Víctima de un cáncer con el que llevaba una lucha a patadas desde hace más de ocho años, a los ochenta y dos fallecía en su casa el diseñador dominicano Oscar de la Renta. Probablemente uno de los nombres esenciales en la historia de la moda de la segunda mitad del siglo XX, se trataba de MR Óscar Arístides de la Renta Fiallo, nacido en la ciudad de Santo Domingo, en la cuna del Caribe, el 22 de julio de 1932. Fue un sacerdote español quien convenciese a su padre, un acaudalado financiero dominicano, de que desarrollara su talento como modisto en la península ibérica. Así, en la década de los cincuenta comenzó su formación ni más ni menos que con el maestro Cristóbal Balenciaga y estudios de Bellas Artes en la magnífica Escuela de San Fernando. En la capital española pasó diez años rodeado de flamenco, vida nocturna y trajes a medida, década que a todas luces influyó en cada uno de sus vestidos y toda una carrera. Por cosas de la vida, la suerte  el karma uno de sus bocetos llegó a manos de la mujer del Embajador estadounidense en Madrid y en 1956 la hija de la pareja diplomática llevaba su primer vestido puesto causando sensación. Comenzó trabajando para Balenciaga y cuando le pidió su traslado a la casa en París, Cristóbal se negó, argumentándole que aún le faltaba experiencia. Que tuviese paciencia. Pues Óscar, como buen latinoamericano, no la tuvo. Partió a París para integrarse a las filas de Lanvin bajo las órdenes de Antonio del Castillo, por ese entonces director creativo de la enseña gala. Dos años después, De la Renta cogería maletas y partiría a la gran manzana en búsqueda del sueño americano.

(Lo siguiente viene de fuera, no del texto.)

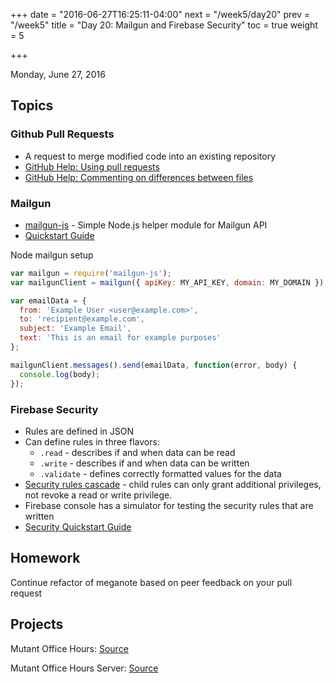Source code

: +++
date = "2016-06-27T16:25:11-04:00"
next = "/week5/day20"
prev = "/week5"
title = "Day 20: Mailgun and Firebase Security"
toc = true
weight = 5

+++

<date>Monday, June 27, 2016</date>

## Topics

### Github Pull Requests
  * A request to merge modified code into an existing repository
  * [GitHub Help: Using pull requests](https://help.github.com/articles/using-pull-requests/)
  * [GitHub Help: Commenting on differences between files](https://help.github.com/articles/commenting-on-differences-between-files/)

### Mailgun
  * [mailgun-js](https://www.npmjs.com/package/mailgun-js) - Simple Node.js helper module for Mailgun API
  * [Quickstart Guide](https://documentation.mailgun.com/quickstart.html)

Node mailgun setup
```js
var mailgun = require('mailgun-js');
var mailgunClient = mailgun({ apiKey: MY_API_KEY, domain: MY_DOMAIN });

var emailData = {
  from: 'Example User <user@example.com>',
  to: 'recipient@example.com',
  subject: 'Example Email',
  text: 'This is an email for example purposes'  
};

mailgunClient.messages().send(emailData, function(error, body) {
  console.log(body);
});
```

### Firebase Security
  * Rules are defined in JSON
  * Can define rules in three flavors:
    * `.read` - describes if and when data can be read
    * `.write` - describes if and when data can be written
    * `.validate` - defines correctly formatted values for the data
  * [Security rules cascade](https://www.firebase.com/docs/security/guide/securing-data.html#section-cascade) - child rules can only grant additional privileges, not revoke a read or write privilege.
  * Firebase console has a simulator for testing the security rules that are written
  * [Security Quickstart Guide](https://www.firebase.com/docs/security/quickstart.html)

## Homework
Continue refactor of meganote based on peer feedback on your pull request

## Projects
Mutant Office Hours: [Source](https://github.com/xternbootcamp16/mutant-office-hours/tree/63a93fa014208d11c80fec3f785672c8d2809f43)

Mutant Office Hours Server:
[Source](https://github.com/xternbootcamp16/mutant-office-hours-server/tree/3526b32a5e949b75aaa575d66bbc212e2f71d7cc)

Llegado a Nueva York De la Renta conoció a Diana Vreeland, quien le aconsejó emplearse en la división de costura de la marca Elizabeth Arden. Así lo hizo. Dos años después, Ben Shaw lo contrataría para integrarse a su marca Jane Derby, y tras la retirada de la creadora pasaría a llamarse “Oscar de la Renta for Jane Derby” y casi inmediatamente a “Oscar de la Renta”. Para 1974, el dominicano tomaría propiedad completa de la compañía. Su fama llegaría sí en los sesenta cuando Jackeline Kennedy se paseara por fiestas y galas enfundada en sus nunca antes vistos trajes. El resto de mujeres de la alta sociedad neoyorkina hervían de envidia. Todas querrían un De La Renta.  En su vida Óscar tuvo dos esposas, Françoise de Langlade y Anne France Engelhard y jamás abandonó sus relaciones con República Dominicana, donde hasta el día de su deceso, hace cuatro días mantuvo el "Hogar del Niño", un centro de acogida para pequeños en riesgo social y el resort "Casa de Campo Estates".



La importancia de Oscar de la Renta para la historia de la moda radica en ser el primero en tender la mano de la alta costura entre América y Europa, y eso porque conocía ambas idiosincrasias como la palma de su mano, viviendo en ambas pero mirándolas desde fuera como un observador en su condición de latinoamericano. No le debería haber resultado muy difícil conocer y codearse con el mayor lujo y sofisticación tanto de Europa como de Estados Unidos viniendo de una familia de clase burguesa de uno de los países más pobres del mundo, de cuya miseria no se escapan ni las élites. Vamos, que De la Renta no se creía nada, ni le creía a nadie. Sólo creía en él, y desde ahí, nacía su excepcional solidaridad y sentido del humor. Por eso se reía de todo. Por eso se lo pasaba en grande. Su caballerosidad, su generosidad, su conocida solidaridad y su excelente sentido del humor (rarezas extremas en el mundo de la moda), le convirtieron en ese nombre indispensable que hoy toda una industria llora. Enhorabuena por República Dominicana. Fue su mejor embajador, y nunca necesitó una embajada. Construyó su propio escenario donde fue amo y señor.